A SDA with beam steering can provide from 3 to more than 6 dB of additional antenna gain. The additional gain equates to the same level of system gain, resulting in higher data rates. Figure 5 shows the relationship between data throughput and SINR. A measure of the signal level above the level of noise and interfering signals, the SINR will increase on a dB per dB basis as the antenna system gain is improved. Figure 5 shows the benefits of additional antenna system improvement on system metrics, such as throughput.

With low SINR values, an LTE network will use quadrature phase-shift keying (QPSK), essentially the same as 4-QAM. As the QAM index increases, the data rate increases and the SINR needed to support the modulation increases. When the SINR exceeds 7 dB, 16-QAM, which has 2× the throughput of QPSK, can be used for transmission. With an SINR of 13 dB, the best modulation becomes 64-QAM, which has 2× the throughput of 16-QAM and 4× the throughput of QPSK. Antenna system improvements obtained from a SDA will be most noticeable at lower SINR.

With the widespread adoption of smartphones and the evolution of cellular networks to 5G, the approach for the antennas in the client device has been to design a low directivity, omnidirectional antenna-or as close to omni as possible-to ensure the client is capable of receiving signals across the widest spherical geometry. Since a device with a passive antenna has no understanding of base station location or the angle of arrival, this wide beamwidth approach provides the best method for making the system work, accounting for mobility and the change in orientation and position of the device within the cell. Unfortunately, from a system link budget perspective, this does not efficiently transmit the power from the antennas in the client device, since the power is radiated in all directions, despite the intended direction of the radiated signal to the base station hosting the link. When receiving, the passive, wide beamwidth antenna has a peak gain lower than a more directive antenna. A directive antenna could be used if the antenna “knew” which direction to point.

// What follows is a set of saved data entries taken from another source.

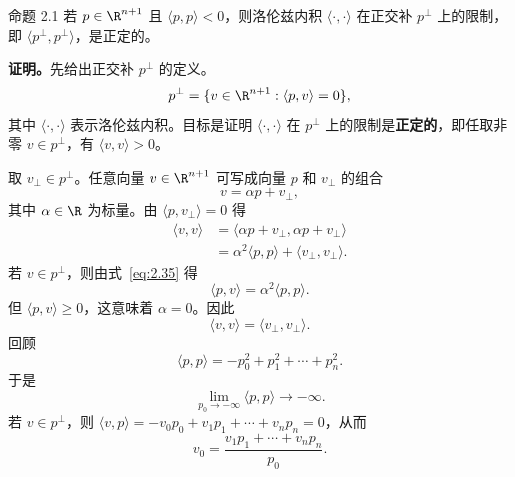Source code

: \begin{statement}{命题 2.1}{}
若 $p\in\R^{n+1}$ 且 $\langle p,p\rangle<0$，则洛伦兹内积 $\langle\cdot,\cdot\rangle$ 在正交补 $p^\perp$ 上的限制，即 $\langle p^\perp,p^\perp\rangle$，是正定的。

\textbf{证明。}先给出正交补 $p^\perp$ 的定义。
\[
  p^\perp=\{v\in\R^{n+1}:\langle p,v\rangle=0\},
\]
其中 $\langle\cdot,\cdot\rangle$ 表示洛伦兹内积。目标是证明 $\langle\cdot,\cdot\rangle$ 在 $p^\perp$ 上的限制是\textbf{正定的}，即任取非零 $v\in p^\perp$，有 $\langle v,v\rangle>0$。

取 $v_\perp\in p^\perp$。任意向量 $v\in\R^{n+1}$ 可写成向量 $p$ 和 $v_\perp$ 的组合
\begin{equation*}
  v=\alpha p+v_\perp,
  \tag{2.35}\label{eq:2.35}
\end{equation*}
其中 $\alpha\in\R$ 为标量。由 $\langle p,v_\perp\rangle=0$ 得
\begin{equation*}
  \begin{aligned}
    \langle v,v\rangle
      &=\langle\alpha p+v_\perp,\alpha p+v_\perp\rangle\\
      &=\alpha^2\langle p,p\rangle+\langle v_\perp,v_\perp\rangle.
  \end{aligned}
  \tag{2.36}\label{eq:2.36}
\end{equation*}
若 $v\in p^\perp$，则由式~\eqref{eq:2.35} 得
\begin{equation*}
  \langle p,v\rangle=\alpha^2\langle p,p\rangle.
  \tag{2.37}\label{eq:2.37}
\end{equation*}
但 $\langle p,v\rangle\geq0$，这意味着 $\alpha=0$。因此
\begin{equation*}
  \langle v,v\rangle=\langle v_\perp,v_\perp\rangle.
  \tag{2.38}\label{eq:2.38}
\end{equation*}
回顾
\begin{equation*}
  \langle p,p\rangle=-p_0^2+p_1^2+\cdots+p_n^2.
  \tag{2.39}\label{eq:2.39}
\end{equation*}
于是
\begin{equation*}
  \lim_{p_0\to-\infty}\langle p,p\rangle\longrightarrow-\infty.
  \tag{2.40}\label{eq:2.40}
\end{equation*}
若 $v\in p^\perp$，则 $\langle v,p\rangle=-v_0p_0+v_1p_1+\cdots+v_np_n=0$，从而
\begin{equation*}
  v_0=\frac{v_1p_1+\cdots+v_np_n}{p_0}.
  \tag{2.41}\label{eq:2.41}
\end{equation*}


\end{statement}
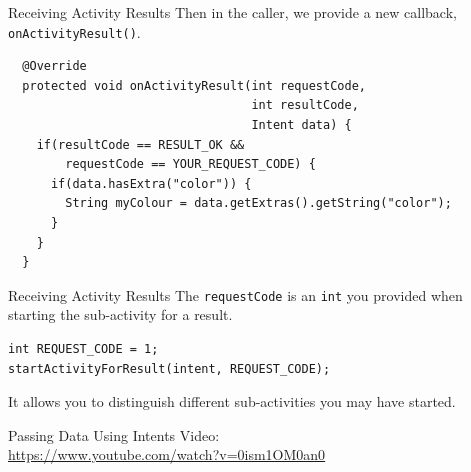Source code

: \documentclass[aspectratio=169]{beamer}
\begin{document}
\begin{frame}[fragile]{Receiving Activity Results}
Then in the caller, we provide a new callback, {\tt onActivityResult()}. \\
\vspace{1em}
\begin{Verbatim}
  @Override
  protected void onActivityResult(int requestCode, 
                                  int resultCode, 
                                  Intent data) {
    if(resultCode == RESULT_OK && 
        requestCode == YOUR_REQUEST_CODE) {
      if(data.hasExtra("color")) {
        String myColour = data.getExtras().getString("color");
      }
    }
  }
\end{Verbatim}
\end{frame}



\begin{frame}[fragile]{Receiving Activity Results}
\Large
The {\tt requestCode} is an {\tt int} you provided when starting the
sub-activity for a result. \\
\vspace{1em}
\begin{Verbatim}
int REQUEST_CODE = 1;
startActivityForResult(intent, REQUEST_CODE);
\end{Verbatim}
\vspace{1em}
It allows you to distinguish different sub-activities you may have started.
\end{frame}



\begin{frame}{Passing Data Using Intents}
Video: \\
\url{https://www.youtube.com/watch?v=0ism1OM0an0}
\end{frame}
\end{document}
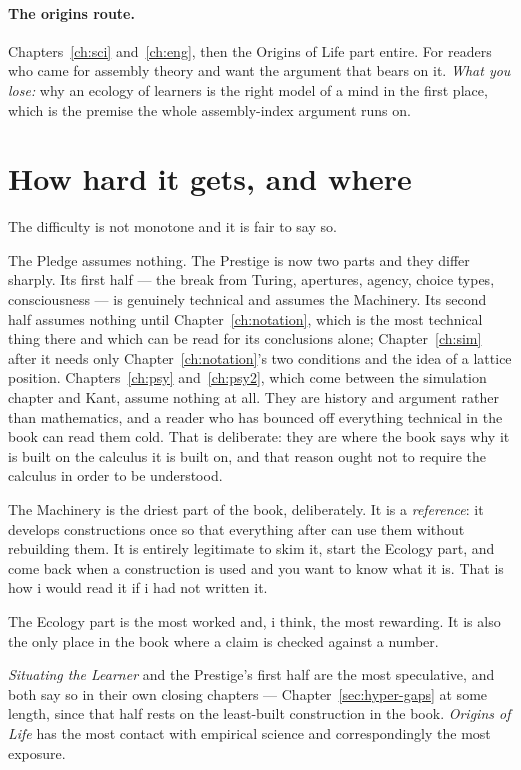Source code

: \paragraph{The origins route.}
Chapters~\ref{ch:sci} and~\ref{ch:eng}, then the Origins of Life
part entire.
For readers who came for assembly theory and want the argument that
bears on it.
\emph{What you lose:} why an ecology of learners is the right model
of a mind in the first place, which is the premise the whole
assembly-index argument runs on.

\section*{How hard it gets, and where}

The difficulty is not monotone and it is fair to say so.

The Pledge assumes nothing.
The Prestige is now two parts and they differ sharply.
Its first half --- the break from Turing, apertures, agency, choice
types, consciousness --- is genuinely technical and assumes the
Machinery.
Its second half assumes nothing until Chapter~\ref{ch:notation}, which
is the most technical thing there and which can be read for its
conclusions alone; Chapter~\ref{ch:sim} after it needs only
Chapter~\ref{ch:notation}'s two conditions and the idea of a lattice
position.
Chapters~\ref{ch:psy} and~\ref{ch:psy2}, which come between the
simulation chapter and Kant, assume nothing at all.
They are history and argument rather than mathematics, and a reader
who has bounced off everything technical in the book can read them
cold.
That is deliberate: they are where the book says why it is built on
the calculus it is built on, and that reason ought not to require the
calculus in order to be understood.

The Machinery is the driest part of the book, deliberately.
It is a \emph{reference}: it develops constructions once so that
everything after can use them without rebuilding them.
It is entirely legitimate to skim it, start the Ecology part, and
come back when a construction is used and you want to know what it
is.
That is how i would read it if i had not written it.

The Ecology part is the most worked and, i think, the most
rewarding.
It is also the only place in the book where a claim is checked
against a number.

\emph{Situating the Learner} and the Prestige's first half are the most
speculative, and both say so in their own closing chapters ---
Chapter~\ref{sec:hyper-gaps} at some length, since that half rests on
the least-built construction in the book.
\emph{Origins of Life} has the most contact with empirical
science and correspondingly the most exposure.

The SDA system can add multiple dBs of system-level benefits when dynamic optimization of the radiating element is incorporated with signaling from the baseband modem, with an algorithm to optimize the antenna. Besides providing more gain in the intended direction, a SDA will reduce interfering signals arriving from directions other than the intended base station. The underlying principle is the relationship between gain and beamwidth of an antenna: generating higher peak gain in the radiation pattern, other angular regions will be illuminated less, i.e., lower gain in directions outside of the main lobe of the radiation pattern.

If an SINR metric is available from the baseband modem chipset with an algorithm to optimize the SDA, the interference in the propagation channel will be considered as the radiation pattern characteristics are surveyed and optimized. This is becoming more important as base stations are more densely deployed to meet capacity demands. As the base station density increases, interference becomes the more limiting factor for throughput, rather than signal strength.

Today’s antenna engineer can take advantage of the evolving features in radio modems, such as low latency SINR metrics and tunable component technology, to reconfigure passive antennas to dynamically optimized SDA systems. If radiation patterns are chosen for dynamic optimization, sectorization will provide 3 to 6 dB of system-level improvement compared to a low directivity passive antenna. Optimizing the pattern will become more important as cellular networks increase the density of base stations, enabling the link to be optimized for both signal levels and interference in the propagation channel.n


  1. J. J. O. Bonafé, A. S. Pagès, S. R. Boqué, M. Garcia-Lozano and D. Gonzalez Gonzalez, “Link Level Simulator for LTE Downlink,” 2009, www.researchgate.net/publication/47330409_Link_level_simulator_for_LTE_downlink.